Calypso: The Lonesome Nymph
Nevertheless, Homer challenges the stereotype of women being submissive to men as Calypso is shown to be dominant over Odysseus. She is afforded this power as she is a goddess. However, this control over men is relinquished with the intervention of a superior male, another god. She is, ultimately, forced to relinquish control with the intervention of Zeus, and Odysseus is allowed to carry on his journey home. A similar situation occurs with Circe; she is only overpowered through the intervention of Hermes.
Although every woman in the Odyssey is characterized by her involvement with Odysseus, Calypso is particularly recognized for her obsession with Odysseus. The stereotypical portrayal of women as emotional and irrational, fixated solely on a man, is reinforced by her overly infatuated character. However, it’s important to note that Calypso also challenges these stereotypes and serves as a complex and multi-dimensional character. She is depicted as a sympathetic figure who is, ultimately, lonely and desires companionship.
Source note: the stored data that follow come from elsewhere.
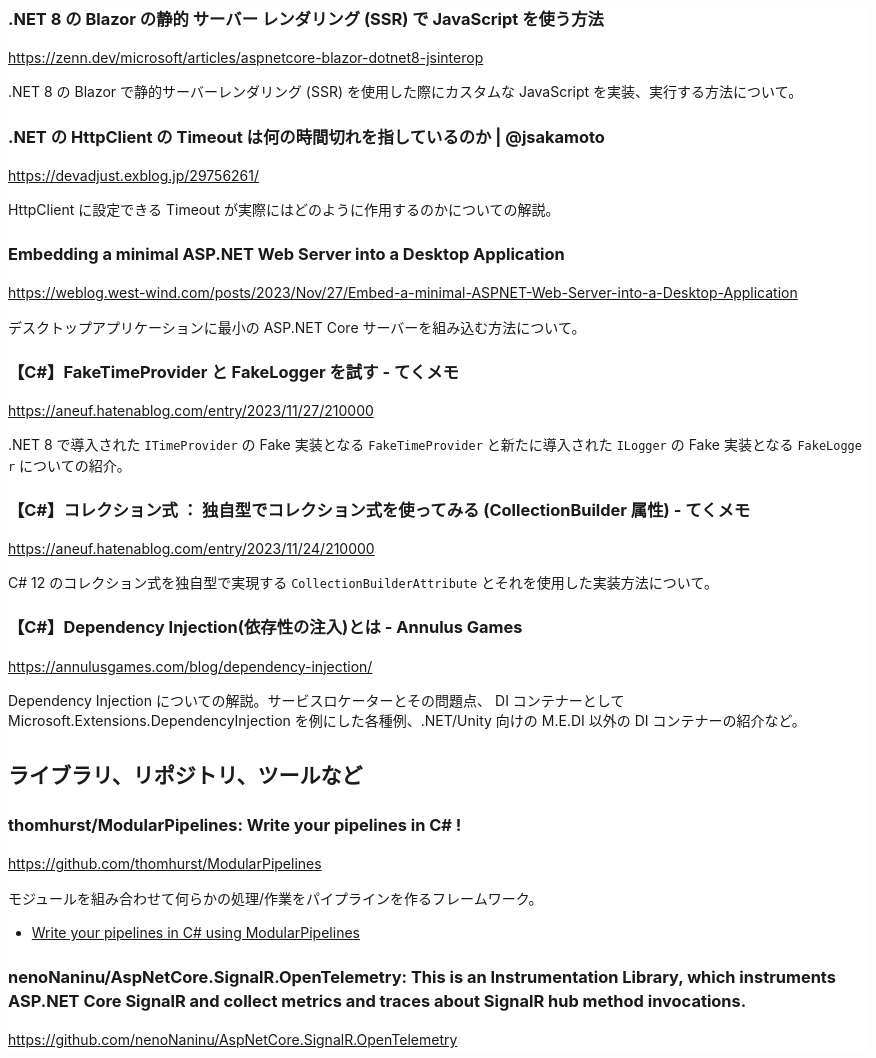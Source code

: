 ### .NET 8 の Blazor の静的 サーバー レンダリング (SSR) で JavaScript を使う方法
https://zenn.dev/microsoft/articles/aspnetcore-blazor-dotnet8-jsinterop

.NET 8 の Blazor で静的サーバーレンダリング (SSR) を使用した際にカスタムな JavaScript を実装、実行する方法について。

### .NET の HttpClient の Timeout は何の時間切れを指しているのか | @jsakamoto
https://devadjust.exblog.jp/29756261/

HttpClient に設定できる Timeout が実際にはどのように作用するのかについての解説。

### Embedding a minimal ASP.NET Web Server into a Desktop Application
https://weblog.west-wind.com/posts/2023/Nov/27/Embed-a-minimal-ASPNET-Web-Server-into-a-Desktop-Application

デスクトップアプリケーションに最小の ASP.NET Core サーバーを組み込む方法について。

### 【C#】FakeTimeProvider と FakeLogger を試す - てくメモ
https://aneuf.hatenablog.com/entry/2023/11/27/210000

.NET 8 で導入された `ITimeProvider` の Fake 実装となる `FakeTimeProvider` と新たに導入された `ILogger` の Fake 実装となる `FakeLogger` についての紹介。

### 【C#】コレクション式 ： 独自型でコレクション式を使ってみる (CollectionBuilder 属性) - てくメモ
https://aneuf.hatenablog.com/entry/2023/11/24/210000

C# 12 のコレクション式を独自型で実現する `CollectionBuilderAttribute` とそれを使用した実装方法について。

### 【C#】Dependency Injection(依存性の注入)とは - Annulus Games
https://annulusgames.com/blog/dependency-injection/

Dependency Injection についての解説。サービスロケーターとその問題点、 DI コンテナーとして Microsoft.Extensions.DependencyInjection を例にした各種例、.NET/Unity 向けの M.E.DI 以外の DI コンテナーの紹介など。

## ライブラリ、リポジトリ、ツールなど

### thomhurst/ModularPipelines: Write your pipelines in C# !
https://github.com/thomhurst/ModularPipelines

モジュールを組み合わせて何らかの処理/作業をパイプラインを作るフレームワーク。

- [Write your pipelines in C# using ModularPipelines](https://medium.com/@thomhurst/write-your-pipelines-in-c-using-modularpipelines-226de1a24bb7)


### nenoNaninu/AspNetCore.SignalR.OpenTelemetry: This is an Instrumentation Library, which instruments ASP.NET Core SignalR and collect metrics and traces about SignalR hub method invocations.
https://github.com/nenoNaninu/AspNetCore.SignalR.OpenTelemetry
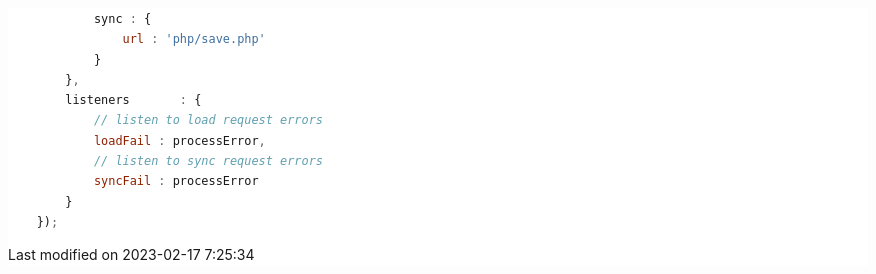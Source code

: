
 ```javascript
            sync : {
                url : 'php/save.php'
            }
        },
        listeners       : {
            // listen to load request errors
            loadFail : processError,
            // listen to sync request errors
            syncFail : processError
        }
    });
```


<p class="last-modified">Last modified on 2023-02-17 7:25:34</p>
Circe: The Deceitful Deity
Circe is notorious for her mysterious ambiguity, seductive nature, and deceptive wiles. The Homeric Circe is also characterized by a plethora of feminine epithets that construct an image of a sexually powerful goddess. Often, the enchantress is described as “skilled in drugs or charms” or “lustrous”.
In Book 10 of the Odyssey, after arriving on Aeaea’s island, Odysseus sends some of his companions to explore the island. In the woods, the companions find a mysterious palace where they hear singing and discover a beautiful woman sitting at a loom. She lures the companions with food and wine before using her magic to transform them into swine. Circe’s ability to transgress the barrier between goddess and woman, innocently weaving and singing to entrap men into a false sense of domesticity, demonstrates the danger she possesses. She exploits the sacred custom of hospitality to deceive and bewitch the companions, a clear contrast to the actions of Nausicaa.
Circe: The Odyssey’s Seductive Sorceress
Having heard of his companion’s bewitchment, Odysseus ventures to the palace to save them. On his way, he meets the messenger god, Hermes, who provides him with a drug that will make him immune to Circe’s magic. It is only with Hermes’ intervention that Odysseus can subdue the enchantress. Circe’s drugs, crafted to bewitch men, are an evident exhibition of her intimidating feminity. She is even implied to possess a love-related kind of magic. Hermes warns Odysseus that with the failure of her bewitchment, Circe will attempt to sleep with him, but without an oath, she will render him cowardly and unmanly.
Immune to Circe’s magic, Odysseus subjugates the witch, forcing her to swear an oath to him before bedding her. Eventually, Odysseus’ companions are turned back into humans. They spend a year on Circe’s Island feasting and drinking. During this time, Circe provides Odysseus with important information and advice for his journey, becoming a helpful hand rather than a hindrance to him. Indeed, during this time, Circe and Odysseus even become lovers. It is worth noting that, aside from Nausicaa, who is characterized by her innocence and virginity, Odysseus has intimate encounters with the rest of the prominent female characters in the book.
Women, in the book, are clearly sexualized. Even Penelope, who is not branded as overtly sexual, unlike Calypso and Circe, is yearned for by the suitors. Women are often observed as objects of desire to be conquered rather than individuals with their own desires and agency. At the same time, however, they challenge their society’s expectations and norms and serve as important symbols of the power and influence of women in ancient Greece.